If a departing employee threatens irreparable harm to your company’s competitive position, then you must act quickly. Once trade secrets have been revealed, the damage has been done. Once customers switch sides, a court will not order them back. Send out cease and desist letters at the first sign of possible violation, and be prepared to run to court for temporary restraining orders or preliminary injunctions. Sometimes even the most vigilant employers may not uncover a noncompete violation until the term of the noncompete is nearly over. Consider adding to your noncompetes provisions extending the term of the employment restrictions for the period in which the employee is violating them, and tolling the expiration of the restrictions upon the filing of any lawsuit in which the noncompete is challenged. An employer that delays in asserting its rights may lose them.

Wash Your Hands

Enforcing noncompetes is a matter of equity. When you come to court seeking equitable relief, you must have “clean hands,” to be perceived as having acted responsibly and now deserving of aid. Pleas for help may fall on deaf ears if your company has not done much to help itself by, for example, taking appropriate security measures or too broadly drafting the restrictions it seeks to enforce.

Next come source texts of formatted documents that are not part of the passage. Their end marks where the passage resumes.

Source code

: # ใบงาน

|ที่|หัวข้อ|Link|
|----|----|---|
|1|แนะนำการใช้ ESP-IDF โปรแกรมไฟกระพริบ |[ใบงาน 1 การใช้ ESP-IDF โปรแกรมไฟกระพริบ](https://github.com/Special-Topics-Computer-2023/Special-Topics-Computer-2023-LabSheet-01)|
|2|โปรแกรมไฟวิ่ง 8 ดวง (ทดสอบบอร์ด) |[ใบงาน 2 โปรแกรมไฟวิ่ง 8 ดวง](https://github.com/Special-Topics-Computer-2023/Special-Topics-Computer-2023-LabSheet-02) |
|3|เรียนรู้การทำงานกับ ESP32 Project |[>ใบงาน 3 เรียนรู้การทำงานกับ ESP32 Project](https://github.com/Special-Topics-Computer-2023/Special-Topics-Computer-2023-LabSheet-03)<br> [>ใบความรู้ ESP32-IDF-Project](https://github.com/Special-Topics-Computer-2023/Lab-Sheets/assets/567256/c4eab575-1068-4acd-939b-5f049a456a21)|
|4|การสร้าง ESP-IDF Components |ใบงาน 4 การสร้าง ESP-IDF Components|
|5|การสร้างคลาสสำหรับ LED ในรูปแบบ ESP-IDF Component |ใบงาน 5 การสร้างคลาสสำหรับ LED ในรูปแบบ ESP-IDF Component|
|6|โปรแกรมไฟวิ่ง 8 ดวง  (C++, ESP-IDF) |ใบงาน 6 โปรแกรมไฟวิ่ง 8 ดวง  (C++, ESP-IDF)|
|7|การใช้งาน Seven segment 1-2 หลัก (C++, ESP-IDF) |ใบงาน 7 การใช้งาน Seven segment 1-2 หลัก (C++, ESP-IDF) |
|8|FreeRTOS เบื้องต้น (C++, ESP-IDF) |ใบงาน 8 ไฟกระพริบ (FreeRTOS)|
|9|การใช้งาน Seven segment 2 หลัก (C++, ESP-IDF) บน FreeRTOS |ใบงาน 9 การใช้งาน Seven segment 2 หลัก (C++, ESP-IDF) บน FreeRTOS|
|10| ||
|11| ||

Similarly, employers will have a more difficult time enforcing noncompetes if they do so late, inconsistently, or after breaching employee agreements or terminating employees involuntarily. Consider adding to your noncompetes specific statements about the legitimate purpose of the employment restrictions. Ask employees to acknowledge that the restrictions are necessary to protect the company’s assets, reasonable in scope, and unlikely to interfere with the employee’s ability to earn a living or pursue a chosen career.

Follow Your Instincts

If you suspect a former employee may be competing unfairly, do not wait for the evidence to come to you. Investigate. Follow the trail. Use a forensic team to track the employee’s e-mail, check her computer hard drive and review other electronic records. Interview her colleagues; talk with trustworthy customers. You may find that smoking gun.

Do Not Be Shy

Noncompetes should not be hidden or downplayed. They must be communicated, internally and externally, to be effective. Employees must be aware of their post-employment obligations while they are still employed. When employees are leaving, post-employment obligations should be discussed during exit interviews and brought to the attention of new employers. Consider including in your noncompetes provisions requiring departing employees to notify you of their new employment and to notify new employers of their legal obligations to your company. Prompt communication will often result in prompt resolutions.

Bring It On!

Noncompetes prohibit only unfair competition. Employers should make it clear that they welcome a fair fight. Do not overreach or appear vindictive, seeking to prevent the former employee from finding any employment anywhere. At the same time, companies should not have to subsidize their competitors with misappropriated trade secrets or customer relationships. Thus, identify the legitimate business interests you need to protect, choose carefully what post-employment restrictions you require to protect those interests, and then enforce those restrictions promptly and consistently. In that context, noncompetes are a laudable, effective means of promoting sound business practices and preventing unfair competition.